Söz konusu anlaşma ve intikallere dair haberler BBC muhabirleri tarafından yapılırken, Rakka'da PYD/PKK ve DEAŞ arasında yapılan anlaşma ABD ve uluslararası koalisyon yetkililerince de kabul edildi.

Pentagon Sözcüsü Eric Pahon, Rakka'da sivil sayısının fazlalığından dolayı ABD öncülüğündeki DEAŞ karşıtı koalisyonun hava saldırısı düzenlemekte zorlandığı bir durumda, Suriye'de PYD/PKK'nın, DEAŞ ile söz konusu anlaşmayı yaptığını kaydetti. Anlaşmanın tamamen sivilleri koruma amaçlı olduğunu iddia eden Pahon, "Ortaklarımızla her zaman tam mutabık olmayabiliriz ama onların kendi sorunlarına çözüm bulmasına saygı duyuyoruz." ifadelerini kullandı.

DEAŞ karşıtı koalisyonun sözcüsü Albay Ryan Dillon ise Twitter hesabından konuyla ilgili bir açıklama yaparak, "Bu bir sır değil. Koalisyon 10 ve 14 Ekim'de basın açıklamaları yaptı, BBC Radyo dahil birçok haber kuruluşu ile konuştu. Bu yerel bir soruna yerel bir çözümdü. Koalisyon tamamen katılmasa da ortaklarımızın kararına saygı duyduk." ifadelerine yer verdi.

- İki terör örgütü arasında ateşkes anlaşması

DEAŞ terör örgütünün, birçok stratejik noktayı çatışmaya girmeden PYD/PKK-YPG'ye bırakması dikkati çekti.

Terör örgütünün Deyr ez-Zor kentinin doğusuna yönelik saldırısı sırasında DEAŞ ile yeniden bir anlaşmaya vardı.

Basına yansıyan anlaşma metni, PYD/PKK ile DEAŞ arasında ateşkes ilan edildiğini ortaya çıkardı. Yapılan ateşkes ile PYD/PKK, DEAŞ sahalarına yönelik saldırılarını kesti, DEAŞ'lı teröristlerin bölgeyi boşaltması sağlandı. Bunun ardından da PYD/PKK tarafından Deyr ez-Zor şehrinin doğu bölümü işgal edildi.

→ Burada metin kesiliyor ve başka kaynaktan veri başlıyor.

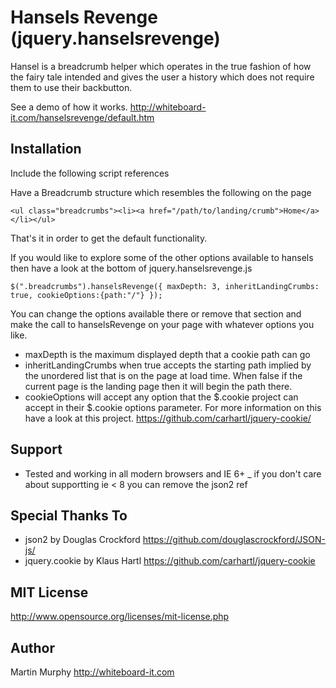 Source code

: ﻿# Hansels Revenge (jquery.hanselsrevenge)

Hansel is a breadcrumb helper which operates in the true fashion of how the fairy tale intended and gives the user a history which does not require them to use their backbutton.

See a demo of how it works.  http://whiteboard-it.com/hanselsrevenge/default.htm

## Installation

Include the following script references
	<script src="https://ajax.googleapis.com/ajax/libs/jquery/1.7.2/jquery.min.js" type="text/javascript"></script>
	<script src="jquery.cookie.js" type="text/javascript"></script>
	<!--[if lt IE 8]>
	<script type="text/javascript" src="json2.js"></script>
	<![endif]-->
	<script type="text/javascript" src="jquery.hanselsrevenge.js"></script>


Have a Breadcrumb structure which resembles the following on the page
	
	<ul class="breadcrumbs"><li><a href="/path/to/landing/crumb">Home</a></li></ul>

That's it in order to get the default functionality.

If you would like to explore some of the other options available to hansels then have a look at the bottom of jquery.hanselsrevenge.js 

	$(".breadcrumbs").hanselsRevenge({ maxDepth: 3, inheritLandingCrumbs: true, cookieOptions:{path:"/"} }); 

You can change the options available there or remove that section and make the call to hanselsRevenge on your page with whatever options you like.

* maxDepth is the maximum displayed depth that a cookie path can go
* inheritLandingCrumbs when true accepts the starting path implied by the unordered list that is on the page at load time.	When false if the current page is the landing page then it will begin the path there.
* cookieOptions will accept any option that the $.cookie project can accept in their $.cookie options parameter.	For more information on this have a look at this project.	 https://github.com/carhartl/jquery-cookie/

## Support

* Tested and working in all modern browsers and IE 6+
_ if you don't care about supportting ie < 8 you can remove the json2 ref

## Special Thanks To

* json2 by Douglas Crockford https://github.com/douglascrockford/JSON-js/
* jquery.cookie by Klaus Hartl https://github.com/carhartl/jquery-cookie


## MIT License

http://www.opensource.org/licenses/mit-license.php

## Author

Martin Murphy 
http://whiteboard-it.com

- DEAŞ'lı teröristleri Türkiye'ye karşı kullanıyor

Öte yandan PYD/PKK, hapishanelerde tuttuğu DEAŞ'lı teröristleri, Türk Silahlı Kuvvetleri (TSK) ve Özgür Suriye Ordusu'na (ÖSO) karşı savaşmaları koşuluyla serbest bıraktı.

Terör örgütü, işgal ettiği bölgelerde etnik temizlik yapmak, bölgenin demografik yapısını değiştirmek amacıyla özellikle Arap ve Türkmen nüfusunu göçe zorluyor.

Örgütün, kendi sözde hapishanelerinde barındırmak istemediği DEAŞ terör örgütü mensuplarını da göçe zorladığı Türkmen ve Arapların arasına karıştırarak Türkiye'ye gönderdiği belirtiliyor.

DEAŞ'lı teröristler, Türkiye-Suriye sınırındaki kaçak girişler vasıtasıyla Türkiye'ye sevk ediliyor.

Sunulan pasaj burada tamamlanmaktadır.